──────── DATA FOR THE TASK ────────

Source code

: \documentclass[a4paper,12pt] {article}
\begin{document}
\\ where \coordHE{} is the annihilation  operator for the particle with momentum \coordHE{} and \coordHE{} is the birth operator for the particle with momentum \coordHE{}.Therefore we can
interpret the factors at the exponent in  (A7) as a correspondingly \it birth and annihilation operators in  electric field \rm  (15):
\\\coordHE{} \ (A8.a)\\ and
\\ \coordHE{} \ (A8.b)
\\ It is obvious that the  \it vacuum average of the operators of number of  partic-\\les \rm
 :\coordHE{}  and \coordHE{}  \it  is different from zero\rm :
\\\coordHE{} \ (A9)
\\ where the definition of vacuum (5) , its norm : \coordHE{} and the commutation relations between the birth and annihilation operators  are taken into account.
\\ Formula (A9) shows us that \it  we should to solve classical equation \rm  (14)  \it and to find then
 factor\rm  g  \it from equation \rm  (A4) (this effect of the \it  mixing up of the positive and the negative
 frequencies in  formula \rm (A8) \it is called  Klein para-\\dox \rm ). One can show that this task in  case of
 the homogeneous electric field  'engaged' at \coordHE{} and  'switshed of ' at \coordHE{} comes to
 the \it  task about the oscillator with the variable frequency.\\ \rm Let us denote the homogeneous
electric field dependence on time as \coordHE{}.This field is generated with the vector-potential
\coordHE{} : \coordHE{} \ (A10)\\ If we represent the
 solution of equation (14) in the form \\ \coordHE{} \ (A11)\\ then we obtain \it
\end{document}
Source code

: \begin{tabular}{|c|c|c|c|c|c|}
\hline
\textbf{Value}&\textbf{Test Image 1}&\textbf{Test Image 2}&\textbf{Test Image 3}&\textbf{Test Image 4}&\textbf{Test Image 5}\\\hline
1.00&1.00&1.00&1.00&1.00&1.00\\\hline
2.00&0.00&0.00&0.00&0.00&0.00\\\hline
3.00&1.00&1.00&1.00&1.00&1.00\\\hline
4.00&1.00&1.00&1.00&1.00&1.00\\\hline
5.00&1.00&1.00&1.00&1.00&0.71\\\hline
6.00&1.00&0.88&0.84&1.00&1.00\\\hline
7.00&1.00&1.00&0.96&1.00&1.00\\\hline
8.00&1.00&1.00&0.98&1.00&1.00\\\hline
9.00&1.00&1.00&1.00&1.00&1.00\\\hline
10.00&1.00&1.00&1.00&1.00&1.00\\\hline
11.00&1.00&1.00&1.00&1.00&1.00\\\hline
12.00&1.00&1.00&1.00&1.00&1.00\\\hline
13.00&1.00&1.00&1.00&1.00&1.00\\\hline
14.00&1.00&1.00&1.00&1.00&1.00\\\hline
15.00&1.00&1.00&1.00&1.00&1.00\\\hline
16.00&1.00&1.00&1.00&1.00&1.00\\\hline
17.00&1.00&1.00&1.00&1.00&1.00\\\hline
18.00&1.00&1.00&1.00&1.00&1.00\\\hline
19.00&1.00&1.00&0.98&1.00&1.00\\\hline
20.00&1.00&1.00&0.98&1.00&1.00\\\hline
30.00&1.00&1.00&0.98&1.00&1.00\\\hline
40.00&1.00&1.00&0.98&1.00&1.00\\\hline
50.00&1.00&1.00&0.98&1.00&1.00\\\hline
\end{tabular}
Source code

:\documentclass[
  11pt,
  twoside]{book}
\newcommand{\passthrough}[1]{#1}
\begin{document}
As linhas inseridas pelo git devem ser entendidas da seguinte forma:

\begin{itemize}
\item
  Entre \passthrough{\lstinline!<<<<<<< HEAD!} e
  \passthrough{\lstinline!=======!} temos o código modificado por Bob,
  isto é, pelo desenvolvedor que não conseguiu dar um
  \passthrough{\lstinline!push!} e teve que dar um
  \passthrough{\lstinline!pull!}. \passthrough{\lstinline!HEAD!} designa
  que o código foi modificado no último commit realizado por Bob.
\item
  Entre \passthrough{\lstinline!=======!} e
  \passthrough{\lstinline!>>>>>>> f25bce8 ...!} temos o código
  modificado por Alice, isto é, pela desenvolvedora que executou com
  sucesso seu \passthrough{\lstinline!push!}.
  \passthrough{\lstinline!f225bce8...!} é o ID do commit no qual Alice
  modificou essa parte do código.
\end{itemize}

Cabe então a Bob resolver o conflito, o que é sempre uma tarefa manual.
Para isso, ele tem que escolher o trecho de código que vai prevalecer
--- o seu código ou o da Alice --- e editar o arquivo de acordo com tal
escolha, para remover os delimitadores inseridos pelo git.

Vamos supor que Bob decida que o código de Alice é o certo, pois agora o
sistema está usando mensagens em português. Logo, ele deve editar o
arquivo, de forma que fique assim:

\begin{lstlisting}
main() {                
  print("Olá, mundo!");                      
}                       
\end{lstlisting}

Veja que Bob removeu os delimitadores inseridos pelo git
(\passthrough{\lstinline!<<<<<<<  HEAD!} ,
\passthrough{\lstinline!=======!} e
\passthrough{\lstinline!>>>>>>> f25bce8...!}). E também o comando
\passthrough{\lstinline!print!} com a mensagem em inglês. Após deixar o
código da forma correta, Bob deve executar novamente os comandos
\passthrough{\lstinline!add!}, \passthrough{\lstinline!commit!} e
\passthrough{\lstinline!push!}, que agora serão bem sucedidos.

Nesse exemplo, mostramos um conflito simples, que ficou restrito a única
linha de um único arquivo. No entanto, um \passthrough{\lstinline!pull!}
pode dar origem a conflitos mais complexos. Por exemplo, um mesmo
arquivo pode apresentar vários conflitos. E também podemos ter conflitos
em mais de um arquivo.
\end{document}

────────

● WHAT YOU WILL DO
The line containing "serão bem sucedidos." and all lines after it, through the end of the entries above, are to be returned exactly and alone.

● WRITTEN ANSWER
\passthrough{\lstinline!push!}, que agora serão bem sucedidos.

Nesse exemplo, mostramos um conflito simples, que ficou restrito a única
linha de um único arquivo. No entanto, um \passthrough{\lstinline!pull!}
pode dar origem a conflitos mais complexos. Por exemplo, um mesmo
arquivo pode apresentar vários conflitos. E também podemos ter conflitos
em mais de um arquivo.
\end{document}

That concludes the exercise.